Dataset items
--------
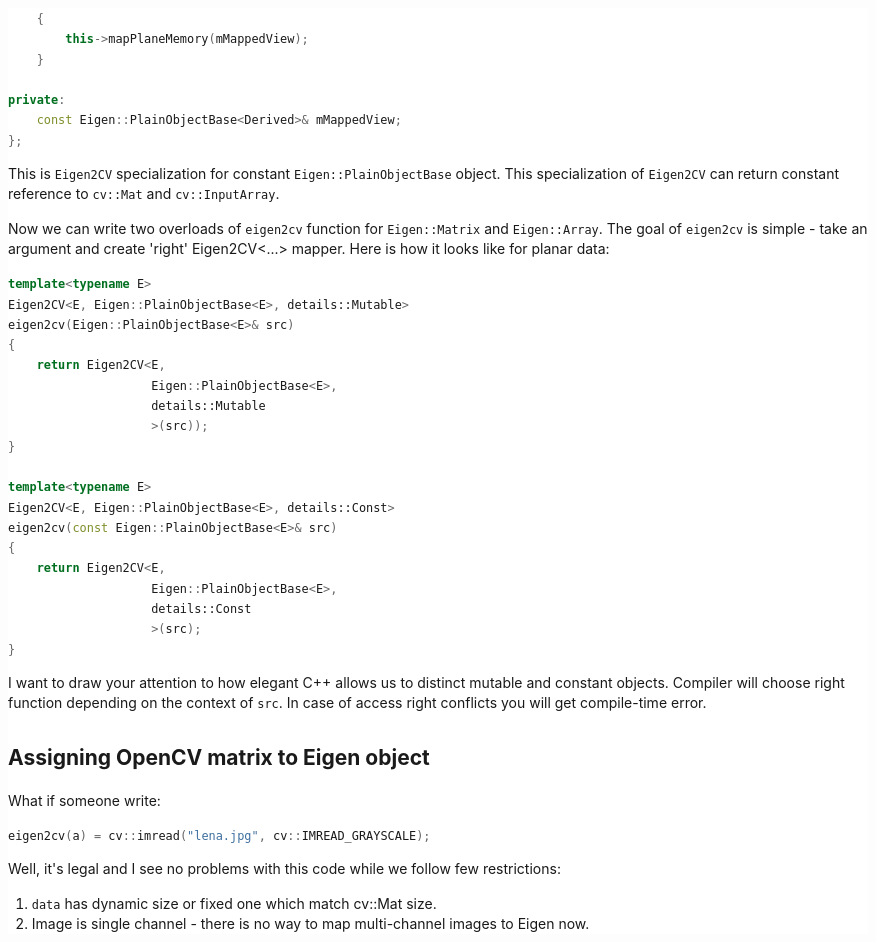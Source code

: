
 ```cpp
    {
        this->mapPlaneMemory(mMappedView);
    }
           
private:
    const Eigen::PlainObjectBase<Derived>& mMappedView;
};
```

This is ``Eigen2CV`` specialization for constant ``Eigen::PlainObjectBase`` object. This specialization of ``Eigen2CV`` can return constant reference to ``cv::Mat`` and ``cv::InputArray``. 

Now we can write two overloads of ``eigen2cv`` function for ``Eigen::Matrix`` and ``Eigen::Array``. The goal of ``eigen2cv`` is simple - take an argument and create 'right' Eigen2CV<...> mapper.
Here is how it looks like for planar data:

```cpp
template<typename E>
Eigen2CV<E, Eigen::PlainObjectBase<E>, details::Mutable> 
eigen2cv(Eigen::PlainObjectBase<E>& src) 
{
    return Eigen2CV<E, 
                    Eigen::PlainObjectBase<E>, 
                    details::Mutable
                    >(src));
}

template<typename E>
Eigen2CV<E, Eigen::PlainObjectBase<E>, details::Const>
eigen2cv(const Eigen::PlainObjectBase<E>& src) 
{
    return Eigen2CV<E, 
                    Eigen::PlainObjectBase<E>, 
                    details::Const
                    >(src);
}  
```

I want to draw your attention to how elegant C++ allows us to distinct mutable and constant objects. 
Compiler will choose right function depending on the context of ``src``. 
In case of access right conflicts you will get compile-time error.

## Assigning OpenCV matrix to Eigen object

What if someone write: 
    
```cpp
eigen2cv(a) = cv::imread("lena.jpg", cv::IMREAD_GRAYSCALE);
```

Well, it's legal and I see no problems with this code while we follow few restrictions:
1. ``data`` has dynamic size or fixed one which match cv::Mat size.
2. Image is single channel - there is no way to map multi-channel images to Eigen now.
--------
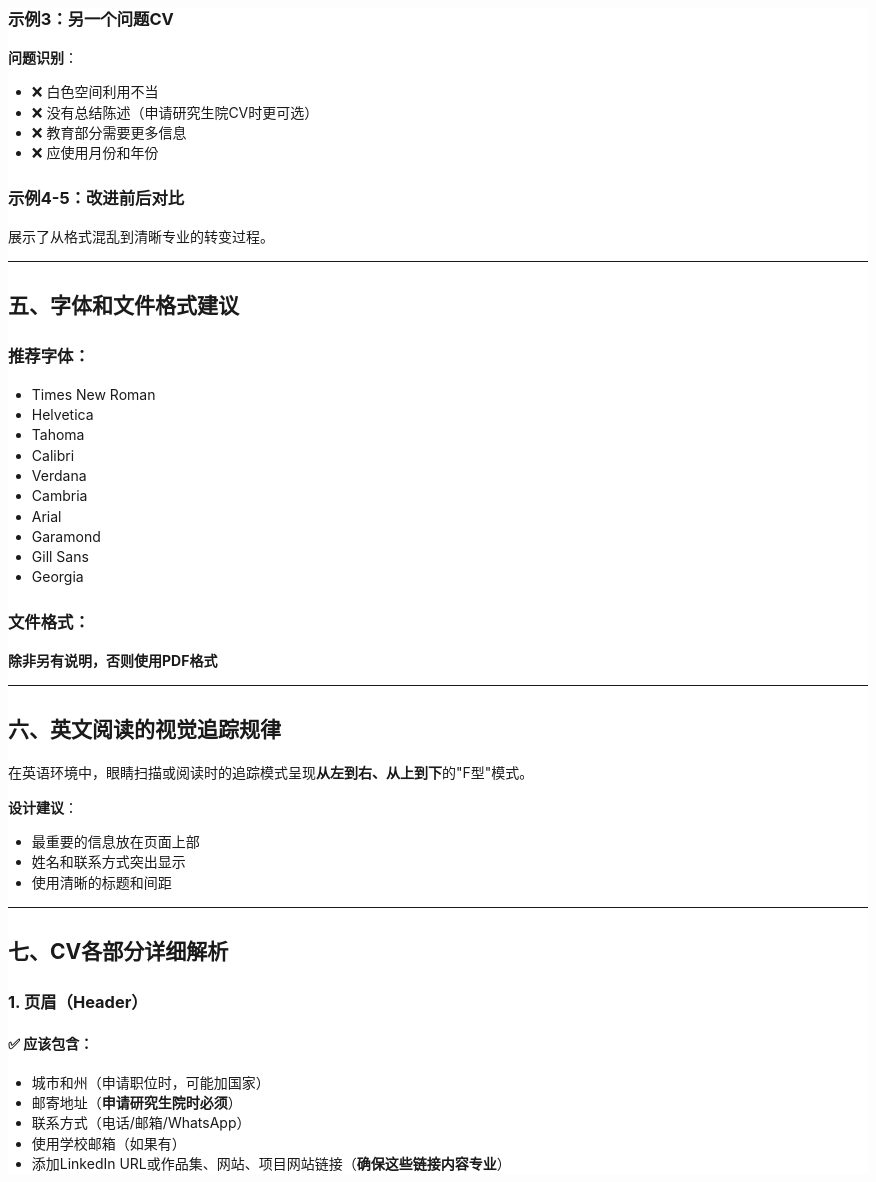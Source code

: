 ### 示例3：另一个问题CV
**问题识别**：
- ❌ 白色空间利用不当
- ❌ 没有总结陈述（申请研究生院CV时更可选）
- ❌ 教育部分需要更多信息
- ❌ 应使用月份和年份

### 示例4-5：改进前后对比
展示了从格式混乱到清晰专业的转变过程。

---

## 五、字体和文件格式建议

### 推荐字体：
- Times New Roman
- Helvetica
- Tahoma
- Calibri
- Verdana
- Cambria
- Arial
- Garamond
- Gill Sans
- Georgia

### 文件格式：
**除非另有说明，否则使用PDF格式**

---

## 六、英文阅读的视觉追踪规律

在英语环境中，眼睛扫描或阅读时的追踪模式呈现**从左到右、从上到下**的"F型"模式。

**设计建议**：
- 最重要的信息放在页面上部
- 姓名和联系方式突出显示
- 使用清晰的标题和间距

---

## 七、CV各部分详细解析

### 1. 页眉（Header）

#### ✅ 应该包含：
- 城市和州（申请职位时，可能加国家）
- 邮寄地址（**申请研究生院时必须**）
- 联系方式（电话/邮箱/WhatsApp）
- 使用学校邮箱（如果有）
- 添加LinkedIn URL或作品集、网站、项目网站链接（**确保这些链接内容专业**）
--------
Task requirements: Using the records, find the number of lines in which the string "write" occurs. Reply with that number alone.

Task solution: 2